Car cette marque d’amitié, ce symbole du pain et du vin donnés et reçus, ce sont eux qui ouvrent notre cœur, qui ouvrent le plus profond de notre âme et qui permettent de saisir la présence de Dieu qui s’offre à elle et qui permet ce dialogue de cœur à cœur. Recevoir Dieu et lui parler comme un ami parle à son ami.

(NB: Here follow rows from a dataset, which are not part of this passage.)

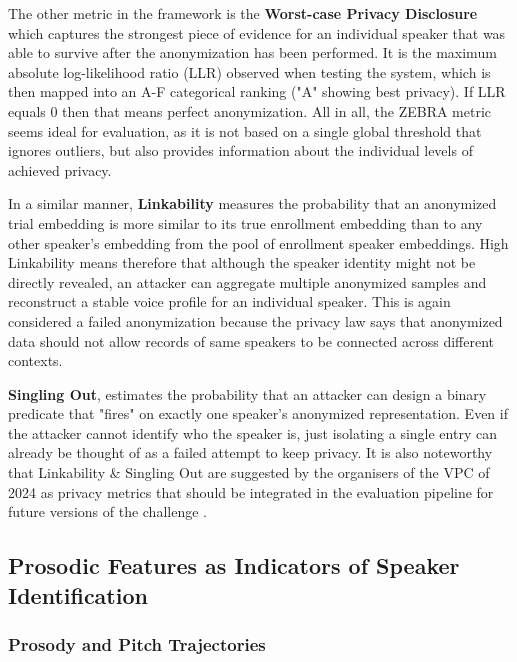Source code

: \documentclass[12pt,leqno,a4paper]{article}
\begin{document}
The other metric in the framework is the \textbf{Worst-case Privacy Disclosure} which captures the strongest piece of evidence for an 
individual speaker that was able to survive after the anonymization has been performed. It is the maximum absolute log-likelihood ratio (LLR) observed
when testing the system, which is then mapped into an A-F categorical ranking ("A" showing best privacy). If LLR equals 0 then that means perfect anonymization. 
All in all, the ZEBRA metric seems ideal for evaluation, as it is not based on a single global threshold that ignores outliers, but also provides information about the individual levels of achieved privacy.

In a similar manner, \textbf{Linkability} measures the probability that an anonymized trial embedding is more similar to its true enrollment embedding than to any other 
speaker’s embedding from the pool of enrollment speaker embeddings. High Linkability means therefore that although the speaker identity might not be 
directly revealed, an attacker can aggregate multiple anonymized samples and reconstruct a stable voice profile for an individual speaker. 
This is again considered a failed anonymization because the privacy law says that anonymized data should not allow records of same speakers to be 
connected across different contexts.

\textbf{Singling Out}, estimates the probability that an attacker can design a binary predicate that "fires" on exactly one speaker’s anonymized 
representation. Even if the attacker cannot identify who the speaker is, just isolating a single entry can already be thought of as a failed attempt 
to keep privacy. It is also noteworthy that Linkability \& Singling Out are suggested by the organisers of the VPC of 2024 as privacy metrics that should be integrated in the evaluation pipeline for future versions of the challenge \citep{tomashenko_third_2026}.

\subsection{Prosodic Features as Indicators of Speaker Identification}

\subsubsection{Prosody and Pitch Trajectories}
\end{document}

Vous me direz « Je ne vois rien, je ne sens rien » ou « Je ne suis pas digne » ou « Je ne comprends pas ». Je vous citerai simplement ce petit passage d’un petit mystique du 14° siècle :
« Rien ne dispose mieux la matière à devenir feu, que de l’approcher du feu et de la laisser pénétrer de plus en plus par la chaleur. Si humide qu’elle puisse être, fut-elle-même de grès ou d’acier, la chaleur du feu la rendra semblable à lui-même. Ou bien il l’absorbera tout entière et la rendra feu, ou bien il en fera une matière capable de s’enflammer. De même un homme, peut être si perverti, si dur, si incliné au vice… : s’il veut s’approcher souvent du feu divin avec une sincère dévotion et une intention pure, ne restera pas près de ce feu sans que son cœur sec et dur comme la pierre et comme l’acier ne devienne chaud, tendre, enflammé et divin ». ( Tauler 3°sermon pour le Saint-Sacrement).
Jésus nous attend, nous tend la main il ne tient qu’à nous de tendre la nôtre pour le rejoindre.